Should we? Yes. It makes a lot of things more simple. Physics, in metric, is wonderful. In imperial, a nightmare by comparison.
Do we need to? Not really.
Would it be easy or cheap to convert? No.
It would take quite a long time - as in, you have to actually start manufacturing everything in metric vice imperial. It would take over a decade.
Any company making anything would have to adjust their assembly lines and obtain entirely new molds.
The question being whether or not the convenience outweighs the cost. That's mostly what it is - convenience.
The thing that everyone seems to forget in the US customary/metric argument is that most countries are hybrid. For instance, the UK still uses pint glasses and does weight in stone, despite being a "metric" country. And the US sells some drinks in liters, holds races in meters, and trades stocks in decimals, despite being a "not metric" country. We just lean a little further away from metric than most other countries.

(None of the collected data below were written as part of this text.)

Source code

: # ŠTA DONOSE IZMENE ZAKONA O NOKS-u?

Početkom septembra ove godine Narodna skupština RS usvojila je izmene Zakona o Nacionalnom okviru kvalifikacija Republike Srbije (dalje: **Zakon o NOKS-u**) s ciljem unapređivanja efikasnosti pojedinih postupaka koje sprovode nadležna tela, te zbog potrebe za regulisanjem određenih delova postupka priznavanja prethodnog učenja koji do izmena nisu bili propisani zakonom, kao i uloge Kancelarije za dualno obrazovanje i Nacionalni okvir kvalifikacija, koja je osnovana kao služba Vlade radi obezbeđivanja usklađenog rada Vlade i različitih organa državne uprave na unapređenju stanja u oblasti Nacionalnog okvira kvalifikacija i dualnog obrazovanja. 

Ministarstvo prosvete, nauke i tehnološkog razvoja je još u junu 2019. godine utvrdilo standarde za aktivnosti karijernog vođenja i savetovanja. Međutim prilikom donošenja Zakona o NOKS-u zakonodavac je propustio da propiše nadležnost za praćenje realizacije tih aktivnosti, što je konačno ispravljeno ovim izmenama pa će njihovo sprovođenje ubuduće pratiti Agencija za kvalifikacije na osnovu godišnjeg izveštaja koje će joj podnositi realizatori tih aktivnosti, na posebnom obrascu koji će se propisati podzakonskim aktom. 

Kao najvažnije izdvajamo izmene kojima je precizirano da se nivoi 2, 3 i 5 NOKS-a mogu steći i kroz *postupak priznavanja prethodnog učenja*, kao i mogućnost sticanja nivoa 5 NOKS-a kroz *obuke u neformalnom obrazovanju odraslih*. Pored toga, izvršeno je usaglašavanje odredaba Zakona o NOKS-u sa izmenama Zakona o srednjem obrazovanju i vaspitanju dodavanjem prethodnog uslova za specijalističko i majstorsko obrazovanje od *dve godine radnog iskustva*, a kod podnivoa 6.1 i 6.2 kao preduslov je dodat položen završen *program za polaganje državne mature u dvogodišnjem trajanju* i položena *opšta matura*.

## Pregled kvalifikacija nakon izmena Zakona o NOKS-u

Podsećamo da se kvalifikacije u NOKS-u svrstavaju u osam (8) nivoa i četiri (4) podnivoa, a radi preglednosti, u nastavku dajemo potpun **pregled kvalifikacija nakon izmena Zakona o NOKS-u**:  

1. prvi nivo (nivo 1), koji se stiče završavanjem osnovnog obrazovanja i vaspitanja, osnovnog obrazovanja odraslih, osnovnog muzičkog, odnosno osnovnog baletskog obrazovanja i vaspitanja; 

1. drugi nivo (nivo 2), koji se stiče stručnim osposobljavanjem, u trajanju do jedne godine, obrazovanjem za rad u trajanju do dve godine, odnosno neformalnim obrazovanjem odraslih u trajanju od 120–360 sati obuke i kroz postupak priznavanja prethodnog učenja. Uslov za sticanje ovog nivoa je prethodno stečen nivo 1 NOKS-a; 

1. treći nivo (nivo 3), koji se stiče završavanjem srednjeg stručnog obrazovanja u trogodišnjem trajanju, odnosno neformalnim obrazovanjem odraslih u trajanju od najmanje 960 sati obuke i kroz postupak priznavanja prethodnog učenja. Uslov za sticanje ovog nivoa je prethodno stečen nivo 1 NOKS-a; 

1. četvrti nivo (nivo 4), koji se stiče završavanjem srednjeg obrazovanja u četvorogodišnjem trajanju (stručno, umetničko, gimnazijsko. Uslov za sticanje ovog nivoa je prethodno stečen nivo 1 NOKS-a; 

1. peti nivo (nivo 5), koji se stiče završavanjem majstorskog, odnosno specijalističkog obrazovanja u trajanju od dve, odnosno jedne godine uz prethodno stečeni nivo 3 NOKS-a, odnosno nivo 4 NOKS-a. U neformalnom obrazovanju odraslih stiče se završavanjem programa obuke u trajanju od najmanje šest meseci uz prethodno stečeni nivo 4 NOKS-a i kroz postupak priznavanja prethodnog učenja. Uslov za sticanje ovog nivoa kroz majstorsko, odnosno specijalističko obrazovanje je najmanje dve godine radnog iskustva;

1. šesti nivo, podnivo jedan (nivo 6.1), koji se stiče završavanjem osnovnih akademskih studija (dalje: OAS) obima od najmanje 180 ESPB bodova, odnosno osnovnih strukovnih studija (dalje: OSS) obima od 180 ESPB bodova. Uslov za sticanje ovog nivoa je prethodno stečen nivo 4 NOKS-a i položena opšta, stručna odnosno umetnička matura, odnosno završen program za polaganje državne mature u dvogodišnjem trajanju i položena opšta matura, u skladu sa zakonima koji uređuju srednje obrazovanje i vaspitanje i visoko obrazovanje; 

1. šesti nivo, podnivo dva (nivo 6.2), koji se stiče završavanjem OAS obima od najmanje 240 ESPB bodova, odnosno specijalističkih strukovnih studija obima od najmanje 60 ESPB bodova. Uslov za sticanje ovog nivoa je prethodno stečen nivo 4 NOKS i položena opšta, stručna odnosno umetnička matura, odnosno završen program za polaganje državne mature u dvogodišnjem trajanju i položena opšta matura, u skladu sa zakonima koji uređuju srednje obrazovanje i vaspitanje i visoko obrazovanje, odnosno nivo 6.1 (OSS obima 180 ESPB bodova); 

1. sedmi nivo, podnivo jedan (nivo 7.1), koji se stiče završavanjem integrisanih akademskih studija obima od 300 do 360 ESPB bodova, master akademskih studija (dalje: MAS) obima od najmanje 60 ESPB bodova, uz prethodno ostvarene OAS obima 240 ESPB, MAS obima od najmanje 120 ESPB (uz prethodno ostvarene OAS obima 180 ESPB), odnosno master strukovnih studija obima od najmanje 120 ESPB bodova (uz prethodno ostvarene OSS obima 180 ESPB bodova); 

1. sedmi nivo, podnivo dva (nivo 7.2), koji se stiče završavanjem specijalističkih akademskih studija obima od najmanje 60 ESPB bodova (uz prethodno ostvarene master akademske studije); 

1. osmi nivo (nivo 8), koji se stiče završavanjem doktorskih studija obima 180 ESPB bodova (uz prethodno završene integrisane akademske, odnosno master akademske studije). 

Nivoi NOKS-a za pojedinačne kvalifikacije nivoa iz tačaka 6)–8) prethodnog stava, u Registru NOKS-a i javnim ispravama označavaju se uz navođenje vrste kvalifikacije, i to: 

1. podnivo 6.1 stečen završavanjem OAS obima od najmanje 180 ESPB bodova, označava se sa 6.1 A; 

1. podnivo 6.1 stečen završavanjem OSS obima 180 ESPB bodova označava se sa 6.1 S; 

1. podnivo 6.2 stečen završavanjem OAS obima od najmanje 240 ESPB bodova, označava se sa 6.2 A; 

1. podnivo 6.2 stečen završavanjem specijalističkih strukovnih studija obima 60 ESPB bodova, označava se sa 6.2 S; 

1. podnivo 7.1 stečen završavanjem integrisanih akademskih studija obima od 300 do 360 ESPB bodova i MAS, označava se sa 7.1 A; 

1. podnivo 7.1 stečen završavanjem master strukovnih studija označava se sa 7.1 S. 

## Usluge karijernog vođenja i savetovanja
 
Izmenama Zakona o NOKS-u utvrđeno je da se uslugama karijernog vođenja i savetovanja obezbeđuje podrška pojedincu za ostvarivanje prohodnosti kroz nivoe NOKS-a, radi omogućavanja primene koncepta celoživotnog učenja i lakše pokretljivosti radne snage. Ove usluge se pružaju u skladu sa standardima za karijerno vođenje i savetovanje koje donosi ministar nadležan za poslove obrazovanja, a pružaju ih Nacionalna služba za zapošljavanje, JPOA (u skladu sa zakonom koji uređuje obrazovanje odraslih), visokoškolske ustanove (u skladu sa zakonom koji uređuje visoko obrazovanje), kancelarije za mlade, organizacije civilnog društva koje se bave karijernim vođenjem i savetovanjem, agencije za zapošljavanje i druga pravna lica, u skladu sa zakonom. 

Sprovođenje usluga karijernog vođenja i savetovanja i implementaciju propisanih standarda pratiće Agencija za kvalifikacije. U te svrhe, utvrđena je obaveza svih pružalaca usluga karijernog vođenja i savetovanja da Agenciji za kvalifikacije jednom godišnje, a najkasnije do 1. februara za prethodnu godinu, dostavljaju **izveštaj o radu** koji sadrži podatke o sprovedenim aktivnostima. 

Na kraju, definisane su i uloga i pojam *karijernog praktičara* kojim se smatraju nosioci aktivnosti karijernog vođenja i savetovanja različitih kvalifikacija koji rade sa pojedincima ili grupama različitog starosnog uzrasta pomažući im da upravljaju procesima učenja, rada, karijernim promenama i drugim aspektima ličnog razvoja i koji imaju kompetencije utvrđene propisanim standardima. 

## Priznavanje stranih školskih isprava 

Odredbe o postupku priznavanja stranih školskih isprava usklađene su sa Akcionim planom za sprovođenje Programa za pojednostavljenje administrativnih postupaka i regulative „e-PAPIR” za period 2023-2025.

It'd be easiest if they started by teaching it in schools. It'd be simpler for kids to learn, too, being based on a small, round number like 10, as opposed to the whimsy of imperial. Sure it would take a bit before actual change began to occur, but change doesn't happen overnight, especially where most of the adult population is concerned.
The English system has advantages the Metric System does not. For example, it is inherently more native in Binary and Hexadecimal. The English system is also stronger in fractions than decimals. How children develop in these two systems intellectually is different, but those differences are collectively complimentary. Having some scientists better at fractions and intuitive understanding of values like 32x32=1024 and knowing what 1/64 is - this is an advantage. Being able to convert rapidly between the two systems also helps these kids understand natively different mathematical and linguistic paradigms by analogy.
I've heard there are Sanskrit rhymes that act as mathematical operators, that there are Hanzi for derivatives and integrals; that Hebrew and Greek are both numbers and letters. I think if anything, children should learn more systems, not less.
I can use either, so it doesn't really matter to me, but you are not going to convince a carpenter that has been building houses for 20 years that he needs to stop using feet and inches and use meters and centimeters, it's just not going to happen.